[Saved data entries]
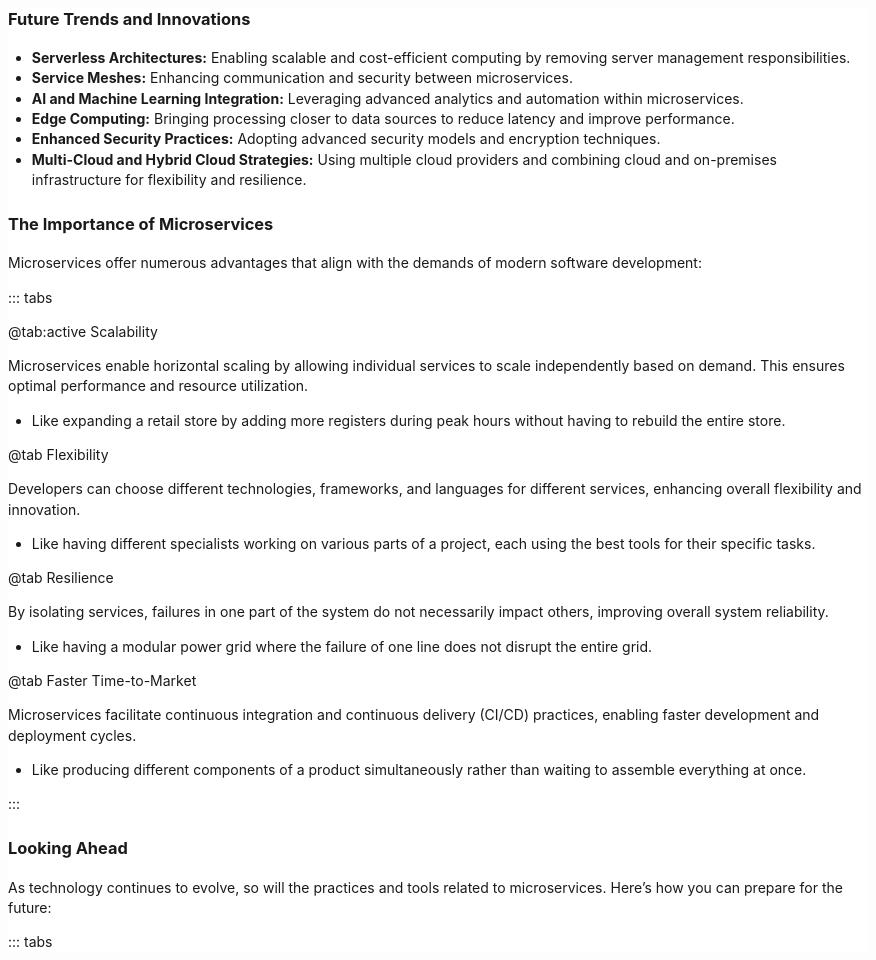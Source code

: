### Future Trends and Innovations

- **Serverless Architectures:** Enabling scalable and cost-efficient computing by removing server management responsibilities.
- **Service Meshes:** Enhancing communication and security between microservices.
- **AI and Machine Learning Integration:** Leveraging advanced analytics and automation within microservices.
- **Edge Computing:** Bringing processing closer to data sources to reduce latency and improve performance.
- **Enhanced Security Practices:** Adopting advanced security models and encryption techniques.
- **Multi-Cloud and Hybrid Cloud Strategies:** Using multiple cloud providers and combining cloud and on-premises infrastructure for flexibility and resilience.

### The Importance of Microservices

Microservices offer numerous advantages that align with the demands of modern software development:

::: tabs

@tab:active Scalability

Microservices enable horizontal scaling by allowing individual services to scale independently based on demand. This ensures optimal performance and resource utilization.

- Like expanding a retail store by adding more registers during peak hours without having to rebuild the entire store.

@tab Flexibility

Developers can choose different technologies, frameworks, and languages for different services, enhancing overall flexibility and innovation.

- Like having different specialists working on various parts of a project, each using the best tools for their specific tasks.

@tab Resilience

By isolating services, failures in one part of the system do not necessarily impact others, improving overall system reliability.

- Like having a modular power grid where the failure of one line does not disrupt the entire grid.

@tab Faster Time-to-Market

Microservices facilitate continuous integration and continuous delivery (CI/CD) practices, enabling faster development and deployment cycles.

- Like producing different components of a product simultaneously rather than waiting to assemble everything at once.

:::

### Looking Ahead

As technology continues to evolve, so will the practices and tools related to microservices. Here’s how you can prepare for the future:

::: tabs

* * *

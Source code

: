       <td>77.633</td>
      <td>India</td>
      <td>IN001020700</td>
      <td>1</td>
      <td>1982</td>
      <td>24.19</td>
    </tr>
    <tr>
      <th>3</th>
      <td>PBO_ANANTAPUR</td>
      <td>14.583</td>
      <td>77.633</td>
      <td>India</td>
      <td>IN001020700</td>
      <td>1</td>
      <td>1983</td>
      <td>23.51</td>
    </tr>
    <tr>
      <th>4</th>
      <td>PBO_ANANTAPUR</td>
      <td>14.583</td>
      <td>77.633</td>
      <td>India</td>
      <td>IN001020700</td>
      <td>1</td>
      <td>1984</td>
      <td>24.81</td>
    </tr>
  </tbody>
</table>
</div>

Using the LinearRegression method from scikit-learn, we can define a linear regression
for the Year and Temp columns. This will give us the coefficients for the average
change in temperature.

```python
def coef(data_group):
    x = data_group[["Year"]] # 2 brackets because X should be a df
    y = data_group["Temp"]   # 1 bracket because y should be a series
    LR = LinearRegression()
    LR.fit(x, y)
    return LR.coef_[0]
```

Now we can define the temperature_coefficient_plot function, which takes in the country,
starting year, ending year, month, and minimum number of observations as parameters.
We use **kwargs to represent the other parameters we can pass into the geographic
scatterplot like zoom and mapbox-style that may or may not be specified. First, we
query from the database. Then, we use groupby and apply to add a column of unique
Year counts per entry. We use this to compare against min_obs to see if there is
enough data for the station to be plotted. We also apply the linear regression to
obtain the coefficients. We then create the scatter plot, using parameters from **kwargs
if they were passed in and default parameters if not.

--

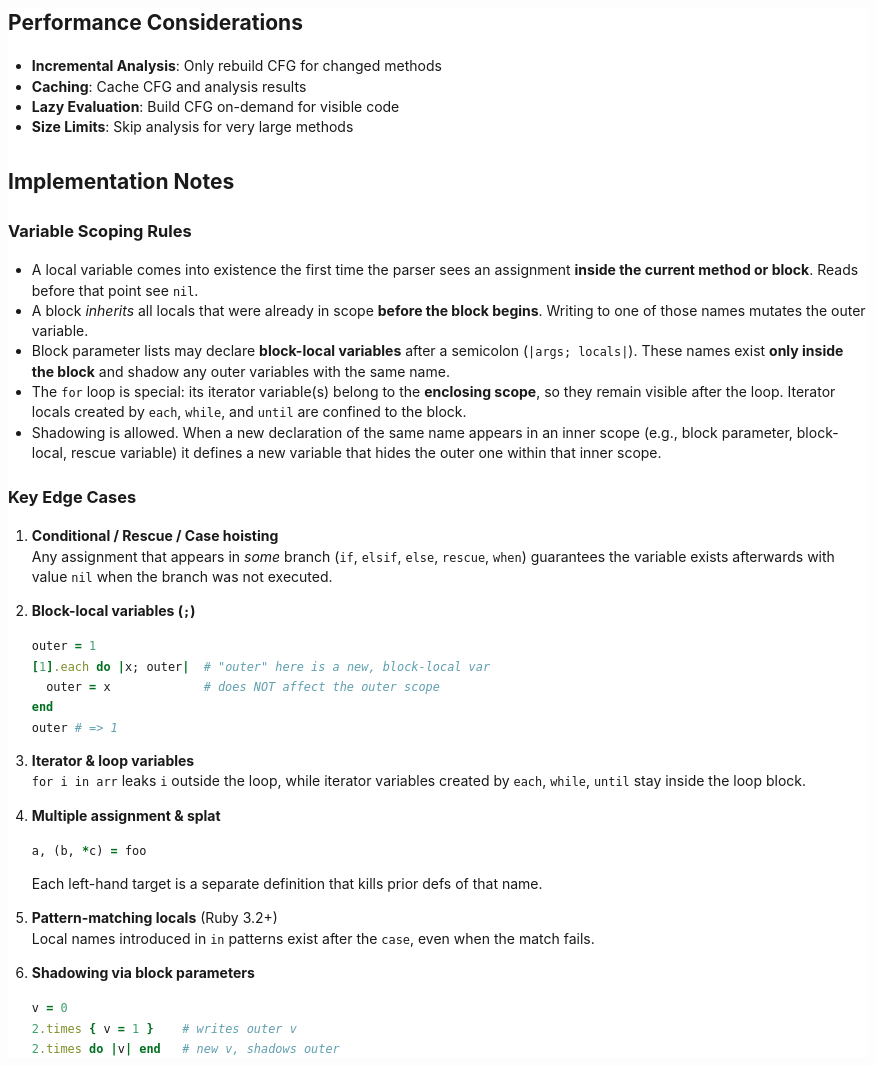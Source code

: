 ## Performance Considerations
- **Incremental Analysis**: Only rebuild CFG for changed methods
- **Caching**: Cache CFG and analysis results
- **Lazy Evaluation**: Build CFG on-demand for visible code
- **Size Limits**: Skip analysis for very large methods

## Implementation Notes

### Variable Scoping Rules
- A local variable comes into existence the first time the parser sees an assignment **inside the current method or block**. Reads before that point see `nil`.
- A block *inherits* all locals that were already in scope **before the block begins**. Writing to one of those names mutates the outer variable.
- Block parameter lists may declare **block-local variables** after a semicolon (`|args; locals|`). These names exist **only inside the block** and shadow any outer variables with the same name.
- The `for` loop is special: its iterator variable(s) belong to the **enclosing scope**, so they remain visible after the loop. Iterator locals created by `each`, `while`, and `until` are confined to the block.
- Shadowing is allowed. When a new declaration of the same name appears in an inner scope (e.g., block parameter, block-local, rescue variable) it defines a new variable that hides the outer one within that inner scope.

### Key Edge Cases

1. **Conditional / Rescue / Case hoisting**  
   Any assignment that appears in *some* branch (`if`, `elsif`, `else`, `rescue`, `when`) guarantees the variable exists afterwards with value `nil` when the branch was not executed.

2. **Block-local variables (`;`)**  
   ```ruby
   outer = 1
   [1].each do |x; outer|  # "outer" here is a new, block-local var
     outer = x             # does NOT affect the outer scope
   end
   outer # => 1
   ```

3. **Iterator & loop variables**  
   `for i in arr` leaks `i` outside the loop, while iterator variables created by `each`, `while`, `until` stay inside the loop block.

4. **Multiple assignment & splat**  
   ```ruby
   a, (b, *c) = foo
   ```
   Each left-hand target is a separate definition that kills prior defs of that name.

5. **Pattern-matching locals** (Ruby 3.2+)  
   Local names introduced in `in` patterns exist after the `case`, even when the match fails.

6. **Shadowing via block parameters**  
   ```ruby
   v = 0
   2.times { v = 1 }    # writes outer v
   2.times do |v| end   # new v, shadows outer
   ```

- TASK GOAL: Using the entries above, give back exactly the line containing "change in temperature.", the line containing "if they were", and every line between them, and nothing else.

- TASK SOLUTION:
change in temperature.

```python
def coef(data_group):
    x = data_group[["Year"]] # 2 brackets because X should be a df
    y = data_group["Temp"]   # 1 bracket because y should be a series
    LR = LinearRegression()
    LR.fit(x, y)
    return LR.coef_[0]
```

Now we can define the temperature_coefficient_plot function, which takes in the country,
starting year, ending year, month, and minimum number of observations as parameters.
We use **kwargs to represent the other parameters we can pass into the geographic
scatterplot like zoom and mapbox-style that may or may not be specified. First, we
query from the database. Then, we use groupby and apply to add a column of unique
Year counts per entry. We use this to compare against min_obs to see if there is
enough data for the station to be plotted. We also apply the linear regression to
obtain the coefficients. We then create the scatter plot, using parameters from **kwargs
if they were passed in and default parameters if not.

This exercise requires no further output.